**Task description**
Check every line of the entries below for the word "Lagrangian", and copy the ones that have it.

Segment Start: Material supplied

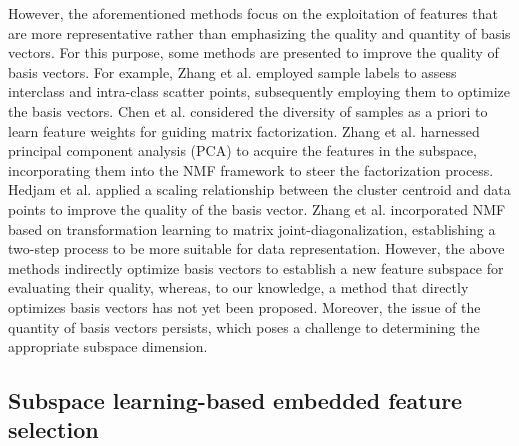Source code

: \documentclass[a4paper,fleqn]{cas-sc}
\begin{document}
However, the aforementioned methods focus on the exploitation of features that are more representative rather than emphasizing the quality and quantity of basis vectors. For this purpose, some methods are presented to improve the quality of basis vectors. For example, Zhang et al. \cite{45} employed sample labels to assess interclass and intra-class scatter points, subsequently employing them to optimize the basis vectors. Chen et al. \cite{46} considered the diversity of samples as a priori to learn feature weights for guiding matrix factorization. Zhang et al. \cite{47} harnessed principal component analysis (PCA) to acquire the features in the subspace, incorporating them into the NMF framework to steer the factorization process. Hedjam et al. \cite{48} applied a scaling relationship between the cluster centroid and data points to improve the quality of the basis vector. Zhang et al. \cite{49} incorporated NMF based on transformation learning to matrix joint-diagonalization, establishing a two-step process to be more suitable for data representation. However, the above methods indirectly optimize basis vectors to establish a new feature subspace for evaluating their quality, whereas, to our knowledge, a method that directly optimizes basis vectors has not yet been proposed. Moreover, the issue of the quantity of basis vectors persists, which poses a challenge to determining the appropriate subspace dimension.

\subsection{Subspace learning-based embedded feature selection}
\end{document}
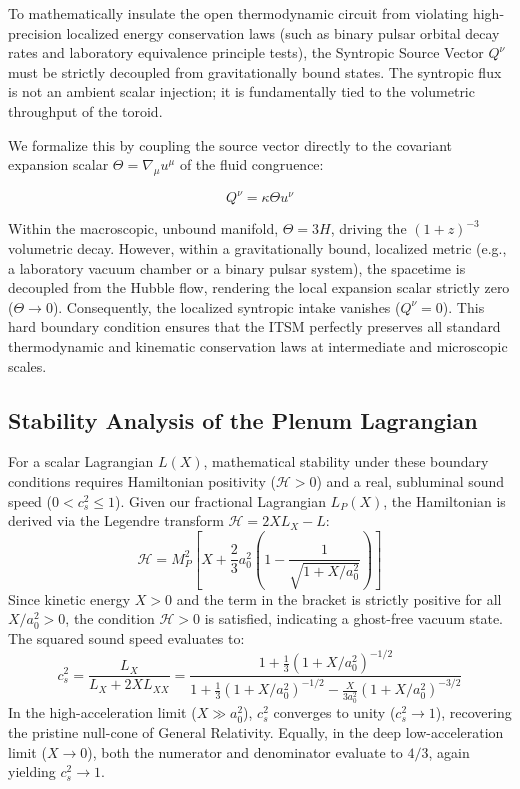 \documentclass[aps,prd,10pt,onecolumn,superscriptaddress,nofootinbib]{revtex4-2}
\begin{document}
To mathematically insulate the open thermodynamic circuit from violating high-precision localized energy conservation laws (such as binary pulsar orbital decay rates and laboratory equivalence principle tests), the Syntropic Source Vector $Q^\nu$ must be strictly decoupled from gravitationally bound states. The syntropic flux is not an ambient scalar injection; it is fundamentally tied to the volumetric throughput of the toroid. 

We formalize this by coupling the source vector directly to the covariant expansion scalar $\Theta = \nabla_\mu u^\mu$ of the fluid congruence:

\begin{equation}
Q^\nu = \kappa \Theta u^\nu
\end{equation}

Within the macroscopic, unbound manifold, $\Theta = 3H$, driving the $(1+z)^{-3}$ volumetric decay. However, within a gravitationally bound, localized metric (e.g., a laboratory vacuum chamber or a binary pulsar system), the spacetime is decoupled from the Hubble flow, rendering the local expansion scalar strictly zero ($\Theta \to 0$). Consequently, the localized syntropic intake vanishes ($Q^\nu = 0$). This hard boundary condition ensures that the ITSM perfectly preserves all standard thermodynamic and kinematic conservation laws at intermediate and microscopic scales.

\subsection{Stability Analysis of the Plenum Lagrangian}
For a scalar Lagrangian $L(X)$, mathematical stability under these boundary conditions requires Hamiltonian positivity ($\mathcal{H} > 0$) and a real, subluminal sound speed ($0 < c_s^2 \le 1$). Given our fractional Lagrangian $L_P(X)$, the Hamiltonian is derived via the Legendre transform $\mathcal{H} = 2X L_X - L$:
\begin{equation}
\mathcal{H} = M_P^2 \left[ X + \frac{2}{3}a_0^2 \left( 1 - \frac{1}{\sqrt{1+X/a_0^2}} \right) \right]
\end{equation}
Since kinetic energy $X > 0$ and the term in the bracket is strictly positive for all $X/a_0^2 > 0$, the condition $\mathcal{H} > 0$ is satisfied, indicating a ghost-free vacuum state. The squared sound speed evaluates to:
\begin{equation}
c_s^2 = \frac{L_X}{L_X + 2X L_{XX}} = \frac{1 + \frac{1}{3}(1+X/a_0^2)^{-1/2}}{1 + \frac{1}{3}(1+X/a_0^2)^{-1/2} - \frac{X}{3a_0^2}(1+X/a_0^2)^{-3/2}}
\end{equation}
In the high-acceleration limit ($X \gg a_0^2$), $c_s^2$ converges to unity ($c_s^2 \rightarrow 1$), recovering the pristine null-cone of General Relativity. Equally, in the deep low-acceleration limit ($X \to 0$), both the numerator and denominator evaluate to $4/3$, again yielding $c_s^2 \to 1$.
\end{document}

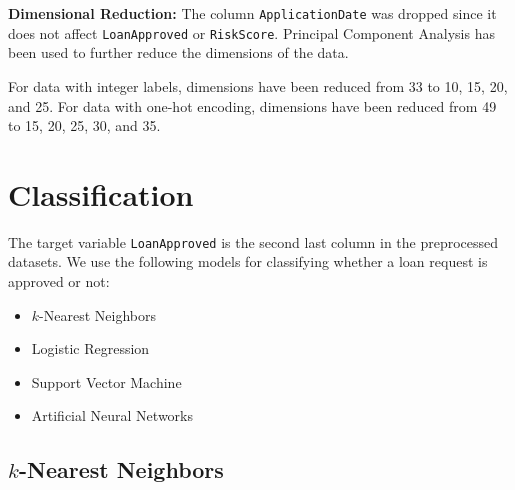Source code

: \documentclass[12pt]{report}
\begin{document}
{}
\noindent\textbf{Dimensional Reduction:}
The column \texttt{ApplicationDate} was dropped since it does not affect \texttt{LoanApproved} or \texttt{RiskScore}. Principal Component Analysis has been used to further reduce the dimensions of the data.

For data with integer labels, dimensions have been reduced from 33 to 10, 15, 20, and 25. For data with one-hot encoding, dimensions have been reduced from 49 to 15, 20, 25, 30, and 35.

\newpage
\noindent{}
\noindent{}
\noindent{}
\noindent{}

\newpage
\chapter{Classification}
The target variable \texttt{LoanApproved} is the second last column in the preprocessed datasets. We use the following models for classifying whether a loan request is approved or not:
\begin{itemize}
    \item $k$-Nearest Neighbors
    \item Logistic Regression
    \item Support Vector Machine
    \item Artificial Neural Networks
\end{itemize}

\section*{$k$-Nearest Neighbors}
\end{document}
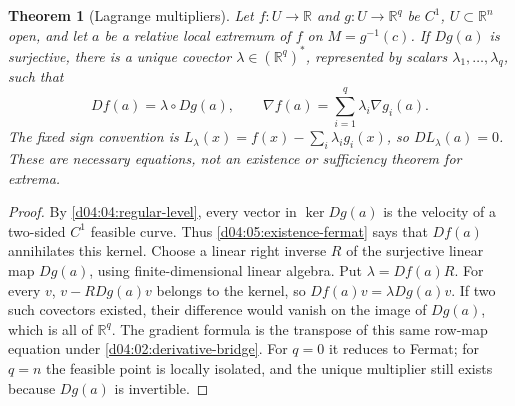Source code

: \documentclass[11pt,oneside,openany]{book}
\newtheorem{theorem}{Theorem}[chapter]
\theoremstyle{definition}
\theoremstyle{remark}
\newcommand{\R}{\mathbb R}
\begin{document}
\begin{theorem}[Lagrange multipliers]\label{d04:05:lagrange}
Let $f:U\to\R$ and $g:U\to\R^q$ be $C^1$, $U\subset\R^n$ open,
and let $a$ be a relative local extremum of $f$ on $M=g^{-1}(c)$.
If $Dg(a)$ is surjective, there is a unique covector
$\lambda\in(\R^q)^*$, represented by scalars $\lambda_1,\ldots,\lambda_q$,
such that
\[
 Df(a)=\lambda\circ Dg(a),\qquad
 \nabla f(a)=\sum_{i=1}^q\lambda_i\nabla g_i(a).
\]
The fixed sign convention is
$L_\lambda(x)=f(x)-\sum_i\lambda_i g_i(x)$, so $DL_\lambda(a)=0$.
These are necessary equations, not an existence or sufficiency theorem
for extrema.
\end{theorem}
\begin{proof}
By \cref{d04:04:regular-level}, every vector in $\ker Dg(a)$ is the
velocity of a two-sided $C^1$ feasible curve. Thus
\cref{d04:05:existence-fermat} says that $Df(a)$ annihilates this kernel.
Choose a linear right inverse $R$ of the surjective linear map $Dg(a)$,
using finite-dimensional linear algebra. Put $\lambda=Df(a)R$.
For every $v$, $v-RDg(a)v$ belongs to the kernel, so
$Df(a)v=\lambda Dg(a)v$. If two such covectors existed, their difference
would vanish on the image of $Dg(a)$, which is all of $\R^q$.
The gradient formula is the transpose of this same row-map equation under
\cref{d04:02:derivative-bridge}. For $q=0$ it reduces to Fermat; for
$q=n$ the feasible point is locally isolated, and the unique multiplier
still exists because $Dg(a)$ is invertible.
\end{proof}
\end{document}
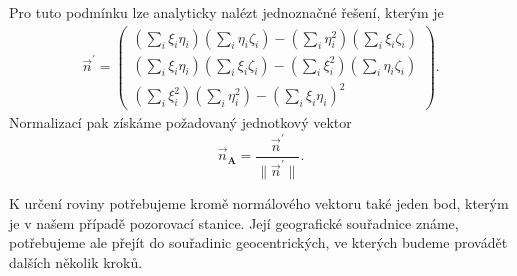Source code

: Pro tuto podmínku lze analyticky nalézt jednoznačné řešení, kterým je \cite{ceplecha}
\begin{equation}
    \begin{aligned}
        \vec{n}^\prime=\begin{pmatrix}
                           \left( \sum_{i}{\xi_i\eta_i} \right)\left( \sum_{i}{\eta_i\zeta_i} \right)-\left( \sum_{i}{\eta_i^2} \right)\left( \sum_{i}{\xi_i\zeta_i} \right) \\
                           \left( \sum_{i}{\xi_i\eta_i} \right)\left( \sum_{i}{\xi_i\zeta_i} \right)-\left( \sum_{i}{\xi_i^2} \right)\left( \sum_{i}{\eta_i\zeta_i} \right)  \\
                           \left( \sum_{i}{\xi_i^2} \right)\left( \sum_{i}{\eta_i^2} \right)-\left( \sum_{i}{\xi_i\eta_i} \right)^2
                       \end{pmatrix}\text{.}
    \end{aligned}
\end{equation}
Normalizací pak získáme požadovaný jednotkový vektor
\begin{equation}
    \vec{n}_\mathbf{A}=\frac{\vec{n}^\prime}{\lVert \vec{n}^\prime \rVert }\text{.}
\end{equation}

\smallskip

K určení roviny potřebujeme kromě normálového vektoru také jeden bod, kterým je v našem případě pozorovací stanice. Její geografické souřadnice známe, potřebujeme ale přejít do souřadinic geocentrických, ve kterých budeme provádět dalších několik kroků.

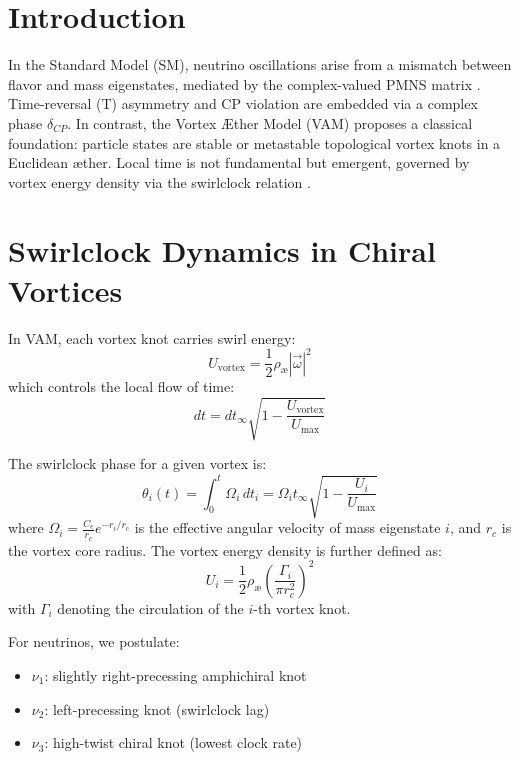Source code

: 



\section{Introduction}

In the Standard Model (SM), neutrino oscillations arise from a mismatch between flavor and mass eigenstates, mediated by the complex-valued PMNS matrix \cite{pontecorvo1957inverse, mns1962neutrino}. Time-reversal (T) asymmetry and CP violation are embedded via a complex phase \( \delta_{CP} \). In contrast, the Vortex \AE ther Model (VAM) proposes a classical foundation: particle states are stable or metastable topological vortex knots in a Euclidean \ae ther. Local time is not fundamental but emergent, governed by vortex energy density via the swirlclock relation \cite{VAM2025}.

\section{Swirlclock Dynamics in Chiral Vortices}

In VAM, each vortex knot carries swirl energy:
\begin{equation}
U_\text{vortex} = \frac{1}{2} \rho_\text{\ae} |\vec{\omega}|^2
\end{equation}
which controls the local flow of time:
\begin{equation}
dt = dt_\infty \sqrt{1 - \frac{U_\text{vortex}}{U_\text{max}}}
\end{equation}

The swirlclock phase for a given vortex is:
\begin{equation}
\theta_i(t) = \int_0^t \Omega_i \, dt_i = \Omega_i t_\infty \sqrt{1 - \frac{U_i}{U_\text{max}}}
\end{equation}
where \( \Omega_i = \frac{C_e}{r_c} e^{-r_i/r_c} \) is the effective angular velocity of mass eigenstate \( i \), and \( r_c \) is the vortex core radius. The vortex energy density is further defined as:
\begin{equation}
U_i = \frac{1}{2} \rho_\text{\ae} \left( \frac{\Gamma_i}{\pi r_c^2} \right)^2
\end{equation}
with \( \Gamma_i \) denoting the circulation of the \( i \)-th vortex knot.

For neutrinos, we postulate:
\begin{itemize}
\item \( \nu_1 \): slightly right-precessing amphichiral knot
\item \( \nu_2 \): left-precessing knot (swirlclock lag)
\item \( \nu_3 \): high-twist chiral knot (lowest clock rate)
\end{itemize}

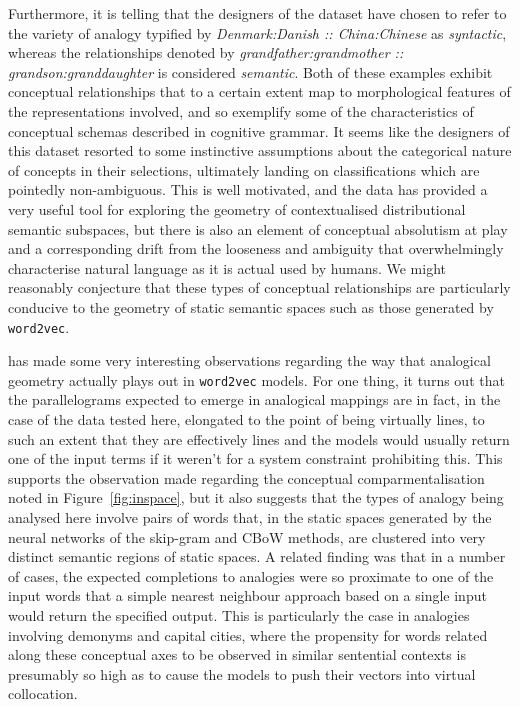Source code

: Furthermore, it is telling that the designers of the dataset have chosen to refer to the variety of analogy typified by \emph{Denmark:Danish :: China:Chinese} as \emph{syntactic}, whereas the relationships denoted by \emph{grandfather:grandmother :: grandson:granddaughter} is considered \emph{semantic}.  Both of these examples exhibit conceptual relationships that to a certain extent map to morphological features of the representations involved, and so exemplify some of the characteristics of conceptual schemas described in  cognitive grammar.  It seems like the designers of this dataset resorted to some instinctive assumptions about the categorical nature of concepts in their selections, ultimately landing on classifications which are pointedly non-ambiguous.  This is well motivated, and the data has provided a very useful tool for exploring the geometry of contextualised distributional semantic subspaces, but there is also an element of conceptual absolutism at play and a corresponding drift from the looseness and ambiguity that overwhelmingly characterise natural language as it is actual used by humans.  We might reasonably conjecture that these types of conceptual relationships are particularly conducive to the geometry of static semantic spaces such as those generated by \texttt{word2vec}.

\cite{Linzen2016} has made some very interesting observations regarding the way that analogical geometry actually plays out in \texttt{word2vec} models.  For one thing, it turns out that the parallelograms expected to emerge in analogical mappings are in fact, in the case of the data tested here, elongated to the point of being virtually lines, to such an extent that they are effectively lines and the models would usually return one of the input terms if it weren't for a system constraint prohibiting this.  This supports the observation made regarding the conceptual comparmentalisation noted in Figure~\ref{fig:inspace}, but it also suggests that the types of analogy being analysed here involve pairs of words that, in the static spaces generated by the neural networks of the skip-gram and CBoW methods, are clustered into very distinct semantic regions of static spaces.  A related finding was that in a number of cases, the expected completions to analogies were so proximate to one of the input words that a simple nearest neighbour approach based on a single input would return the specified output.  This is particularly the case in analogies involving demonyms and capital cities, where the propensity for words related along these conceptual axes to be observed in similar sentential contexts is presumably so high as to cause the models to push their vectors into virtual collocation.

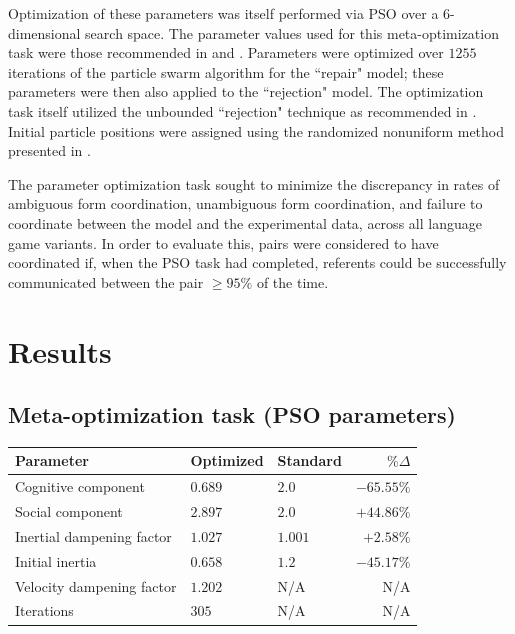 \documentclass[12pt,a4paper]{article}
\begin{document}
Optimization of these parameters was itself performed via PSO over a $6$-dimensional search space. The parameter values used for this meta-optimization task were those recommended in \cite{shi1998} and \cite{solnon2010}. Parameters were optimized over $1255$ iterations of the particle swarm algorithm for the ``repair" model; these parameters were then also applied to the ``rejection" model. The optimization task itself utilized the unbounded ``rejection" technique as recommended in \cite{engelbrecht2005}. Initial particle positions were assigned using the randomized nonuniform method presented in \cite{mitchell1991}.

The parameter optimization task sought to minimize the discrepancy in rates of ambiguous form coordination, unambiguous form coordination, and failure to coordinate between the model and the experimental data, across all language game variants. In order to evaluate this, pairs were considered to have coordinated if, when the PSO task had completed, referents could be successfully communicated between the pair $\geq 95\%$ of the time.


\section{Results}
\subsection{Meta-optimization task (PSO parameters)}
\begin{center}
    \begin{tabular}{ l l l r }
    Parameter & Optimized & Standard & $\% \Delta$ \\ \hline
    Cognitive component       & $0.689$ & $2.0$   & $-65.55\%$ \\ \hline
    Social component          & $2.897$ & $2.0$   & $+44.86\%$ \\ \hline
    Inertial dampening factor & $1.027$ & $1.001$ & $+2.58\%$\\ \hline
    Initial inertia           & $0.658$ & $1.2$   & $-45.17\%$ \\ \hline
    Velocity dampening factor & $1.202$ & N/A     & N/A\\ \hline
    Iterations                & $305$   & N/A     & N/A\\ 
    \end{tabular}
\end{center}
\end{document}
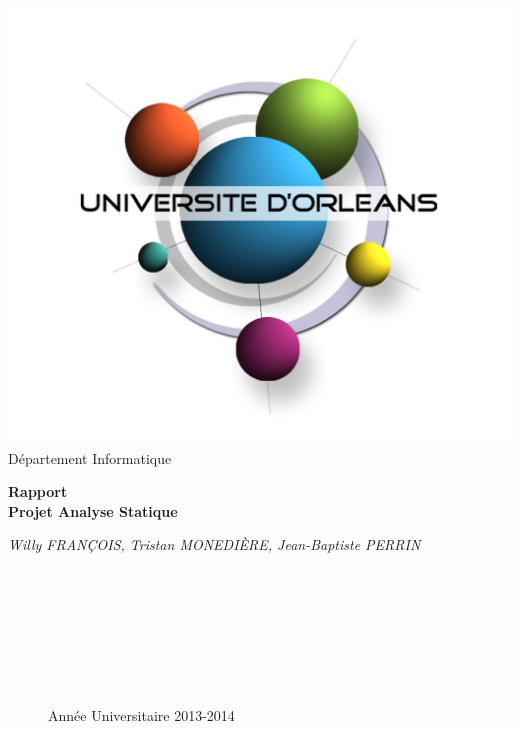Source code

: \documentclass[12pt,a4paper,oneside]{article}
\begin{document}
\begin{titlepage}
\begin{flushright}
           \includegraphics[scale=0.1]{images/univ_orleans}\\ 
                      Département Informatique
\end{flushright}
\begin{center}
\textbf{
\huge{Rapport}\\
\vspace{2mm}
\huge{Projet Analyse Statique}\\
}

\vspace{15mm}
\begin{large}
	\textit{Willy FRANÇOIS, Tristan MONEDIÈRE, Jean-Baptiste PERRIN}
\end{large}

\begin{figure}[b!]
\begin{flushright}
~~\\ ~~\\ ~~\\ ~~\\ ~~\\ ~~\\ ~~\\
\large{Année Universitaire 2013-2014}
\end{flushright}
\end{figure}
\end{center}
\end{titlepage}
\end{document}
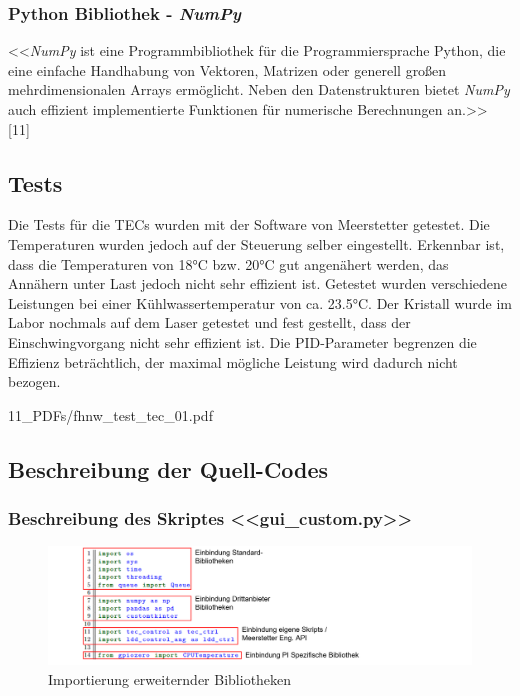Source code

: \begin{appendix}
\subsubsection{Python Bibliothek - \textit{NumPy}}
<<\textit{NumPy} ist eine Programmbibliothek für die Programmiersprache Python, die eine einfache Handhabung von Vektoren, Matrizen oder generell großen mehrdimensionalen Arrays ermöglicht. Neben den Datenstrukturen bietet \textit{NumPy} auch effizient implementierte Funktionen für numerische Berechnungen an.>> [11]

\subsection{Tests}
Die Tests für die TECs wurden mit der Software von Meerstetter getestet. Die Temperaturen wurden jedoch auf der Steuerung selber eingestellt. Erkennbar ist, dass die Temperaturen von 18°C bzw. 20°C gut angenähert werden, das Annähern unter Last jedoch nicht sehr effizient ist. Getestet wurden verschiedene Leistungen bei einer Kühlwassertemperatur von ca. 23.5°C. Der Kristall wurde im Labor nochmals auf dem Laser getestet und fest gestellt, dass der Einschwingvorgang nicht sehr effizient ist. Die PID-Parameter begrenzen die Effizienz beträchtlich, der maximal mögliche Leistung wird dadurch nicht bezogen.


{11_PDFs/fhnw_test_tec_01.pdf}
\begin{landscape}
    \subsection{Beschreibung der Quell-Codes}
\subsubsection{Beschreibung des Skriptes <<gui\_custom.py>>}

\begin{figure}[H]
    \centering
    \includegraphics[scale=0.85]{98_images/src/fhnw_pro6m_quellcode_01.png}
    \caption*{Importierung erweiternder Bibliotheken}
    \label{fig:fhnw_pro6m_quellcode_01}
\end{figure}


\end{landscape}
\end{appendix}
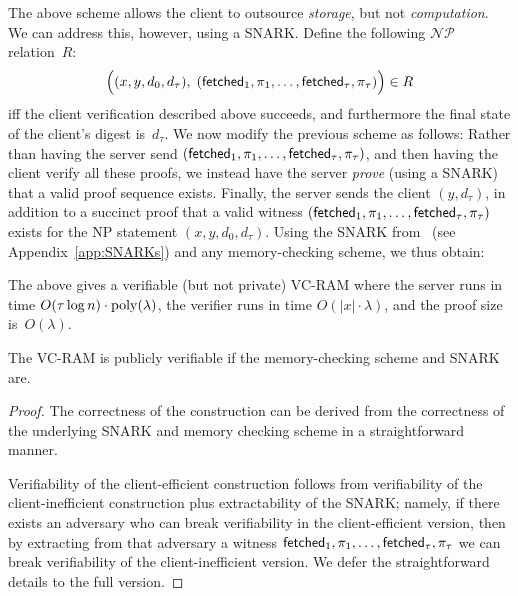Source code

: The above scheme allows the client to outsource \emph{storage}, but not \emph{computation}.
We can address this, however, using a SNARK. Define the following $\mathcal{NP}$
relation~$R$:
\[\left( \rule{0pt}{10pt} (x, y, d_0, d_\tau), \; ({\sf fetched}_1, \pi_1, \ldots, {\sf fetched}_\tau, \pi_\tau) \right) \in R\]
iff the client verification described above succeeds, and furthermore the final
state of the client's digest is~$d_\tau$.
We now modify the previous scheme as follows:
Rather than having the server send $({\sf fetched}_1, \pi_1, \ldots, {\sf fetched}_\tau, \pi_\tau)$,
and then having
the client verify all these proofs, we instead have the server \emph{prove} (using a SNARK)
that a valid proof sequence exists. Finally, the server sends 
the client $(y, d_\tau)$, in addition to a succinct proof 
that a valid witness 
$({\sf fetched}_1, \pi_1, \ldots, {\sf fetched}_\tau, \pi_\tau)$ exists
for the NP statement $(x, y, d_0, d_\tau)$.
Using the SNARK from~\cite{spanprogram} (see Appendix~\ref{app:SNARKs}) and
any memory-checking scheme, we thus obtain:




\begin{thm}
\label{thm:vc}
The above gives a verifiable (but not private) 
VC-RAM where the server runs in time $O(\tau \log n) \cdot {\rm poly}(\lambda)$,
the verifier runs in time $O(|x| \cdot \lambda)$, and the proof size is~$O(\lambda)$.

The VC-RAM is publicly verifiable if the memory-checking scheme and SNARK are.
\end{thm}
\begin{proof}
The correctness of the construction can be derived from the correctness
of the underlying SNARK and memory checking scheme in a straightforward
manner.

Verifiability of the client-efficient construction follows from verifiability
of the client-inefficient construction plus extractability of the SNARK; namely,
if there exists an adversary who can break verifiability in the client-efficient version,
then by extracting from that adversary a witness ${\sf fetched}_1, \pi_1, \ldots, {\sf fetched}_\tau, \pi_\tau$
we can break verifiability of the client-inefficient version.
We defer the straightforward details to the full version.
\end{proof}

Segment End: Material supplied

**Your solution**
\subsection{Stability Analysis of the Plenum Lagrangian}
For a scalar Lagrangian $L(X)$, mathematical stability under these boundary conditions requires Hamiltonian positivity ($\mathcal{H} > 0$) and a real, subluminal sound speed ($0 < c_s^2 \le 1$). Given our fractional Lagrangian $L_P(X)$, the Hamiltonian is derived via the Legendre transform $\mathcal{H} = 2X L_X - L$:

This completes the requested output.